Stored data:

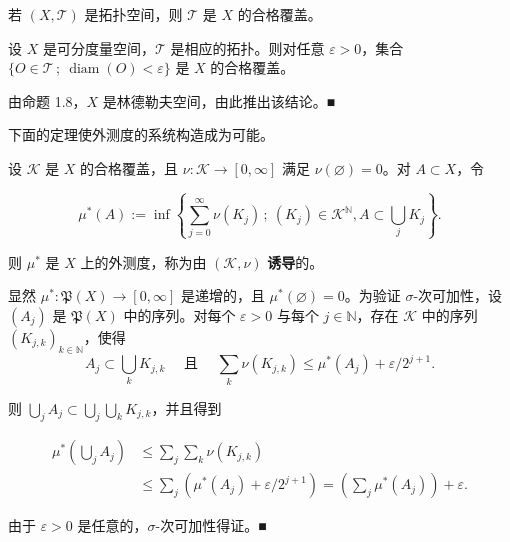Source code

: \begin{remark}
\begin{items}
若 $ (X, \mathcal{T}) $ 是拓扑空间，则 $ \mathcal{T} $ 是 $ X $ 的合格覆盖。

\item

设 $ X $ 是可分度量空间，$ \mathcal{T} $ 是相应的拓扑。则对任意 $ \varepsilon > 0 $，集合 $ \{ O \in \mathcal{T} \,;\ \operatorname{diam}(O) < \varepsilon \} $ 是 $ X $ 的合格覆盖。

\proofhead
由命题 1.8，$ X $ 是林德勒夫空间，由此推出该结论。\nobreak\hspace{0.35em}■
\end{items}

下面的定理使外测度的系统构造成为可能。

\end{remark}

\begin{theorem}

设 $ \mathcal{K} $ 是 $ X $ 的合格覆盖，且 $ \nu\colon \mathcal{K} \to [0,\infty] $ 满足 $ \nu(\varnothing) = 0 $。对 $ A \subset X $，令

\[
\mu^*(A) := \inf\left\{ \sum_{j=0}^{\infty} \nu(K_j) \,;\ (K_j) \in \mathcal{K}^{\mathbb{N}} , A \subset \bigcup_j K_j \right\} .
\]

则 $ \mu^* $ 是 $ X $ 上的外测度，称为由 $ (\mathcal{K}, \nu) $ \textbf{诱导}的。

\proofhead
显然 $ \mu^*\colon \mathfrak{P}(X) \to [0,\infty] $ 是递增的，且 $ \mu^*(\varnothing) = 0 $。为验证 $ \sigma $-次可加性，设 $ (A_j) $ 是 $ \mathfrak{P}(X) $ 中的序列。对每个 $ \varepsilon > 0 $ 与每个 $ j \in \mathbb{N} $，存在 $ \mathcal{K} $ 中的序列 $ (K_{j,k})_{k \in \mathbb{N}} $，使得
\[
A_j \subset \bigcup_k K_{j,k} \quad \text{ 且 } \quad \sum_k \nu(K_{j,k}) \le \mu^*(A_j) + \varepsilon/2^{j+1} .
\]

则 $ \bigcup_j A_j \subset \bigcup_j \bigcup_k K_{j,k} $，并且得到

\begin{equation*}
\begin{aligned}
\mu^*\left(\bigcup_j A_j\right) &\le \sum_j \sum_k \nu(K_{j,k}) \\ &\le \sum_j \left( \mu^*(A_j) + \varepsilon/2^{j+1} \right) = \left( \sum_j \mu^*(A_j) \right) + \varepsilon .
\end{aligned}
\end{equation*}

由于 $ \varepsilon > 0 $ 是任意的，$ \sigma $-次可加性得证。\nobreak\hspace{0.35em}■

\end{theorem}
* * *
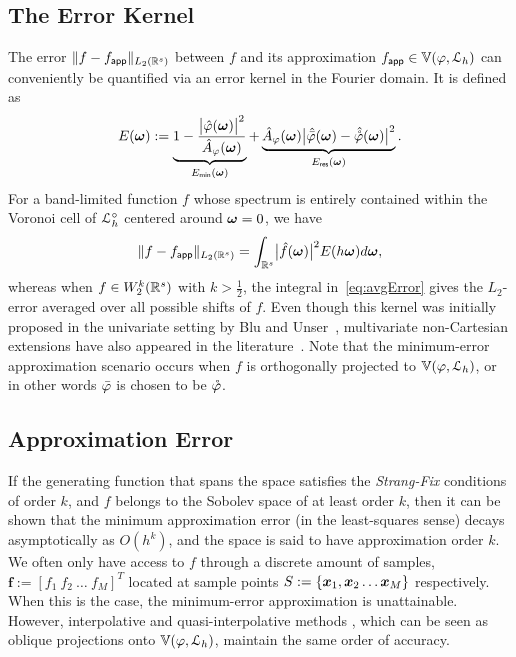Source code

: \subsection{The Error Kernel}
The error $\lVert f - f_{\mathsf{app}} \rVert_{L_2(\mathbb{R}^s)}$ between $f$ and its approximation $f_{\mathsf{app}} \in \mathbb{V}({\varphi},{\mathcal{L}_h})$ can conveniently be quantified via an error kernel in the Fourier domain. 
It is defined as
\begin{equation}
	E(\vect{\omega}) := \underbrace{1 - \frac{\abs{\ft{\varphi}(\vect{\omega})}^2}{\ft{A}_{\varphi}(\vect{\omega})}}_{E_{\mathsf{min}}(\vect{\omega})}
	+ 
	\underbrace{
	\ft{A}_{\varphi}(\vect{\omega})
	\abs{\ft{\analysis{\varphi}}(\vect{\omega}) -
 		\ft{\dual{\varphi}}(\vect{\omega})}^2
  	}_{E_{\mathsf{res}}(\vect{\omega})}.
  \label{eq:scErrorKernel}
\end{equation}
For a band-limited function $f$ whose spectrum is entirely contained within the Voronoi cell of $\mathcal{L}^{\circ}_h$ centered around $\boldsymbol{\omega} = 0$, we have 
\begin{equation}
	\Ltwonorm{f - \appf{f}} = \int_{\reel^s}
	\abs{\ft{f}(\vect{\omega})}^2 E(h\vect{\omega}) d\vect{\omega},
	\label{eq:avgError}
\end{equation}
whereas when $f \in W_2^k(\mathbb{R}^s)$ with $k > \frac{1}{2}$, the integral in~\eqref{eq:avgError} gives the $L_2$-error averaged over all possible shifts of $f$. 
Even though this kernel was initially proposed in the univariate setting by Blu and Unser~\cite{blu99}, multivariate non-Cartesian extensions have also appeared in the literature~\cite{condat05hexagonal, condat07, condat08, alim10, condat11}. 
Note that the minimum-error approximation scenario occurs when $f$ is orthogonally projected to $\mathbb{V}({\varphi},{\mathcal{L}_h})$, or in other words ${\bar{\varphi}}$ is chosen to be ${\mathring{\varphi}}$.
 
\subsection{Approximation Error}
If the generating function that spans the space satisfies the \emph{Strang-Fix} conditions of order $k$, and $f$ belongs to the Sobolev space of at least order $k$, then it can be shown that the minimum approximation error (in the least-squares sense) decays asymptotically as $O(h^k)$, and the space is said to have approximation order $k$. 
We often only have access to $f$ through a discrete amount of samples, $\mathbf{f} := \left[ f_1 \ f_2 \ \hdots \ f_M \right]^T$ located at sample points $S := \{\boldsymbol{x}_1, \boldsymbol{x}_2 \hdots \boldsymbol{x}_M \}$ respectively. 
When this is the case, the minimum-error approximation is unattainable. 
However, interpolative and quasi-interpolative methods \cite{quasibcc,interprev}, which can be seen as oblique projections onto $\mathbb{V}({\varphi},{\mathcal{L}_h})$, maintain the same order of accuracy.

WHAT YOU NEED TO DO :: Which lines in the records above contain the string "avgError"? Copy each one.

COMPLETED TASK ::
	\label{eq:avgError}
whereas when $f \in W_2^k(\mathbb{R}^s)$ with $k > \frac{1}{2}$, the integral in~\eqref{eq:avgError} gives the $L_2$-error averaged over all possible shifts of $f$. 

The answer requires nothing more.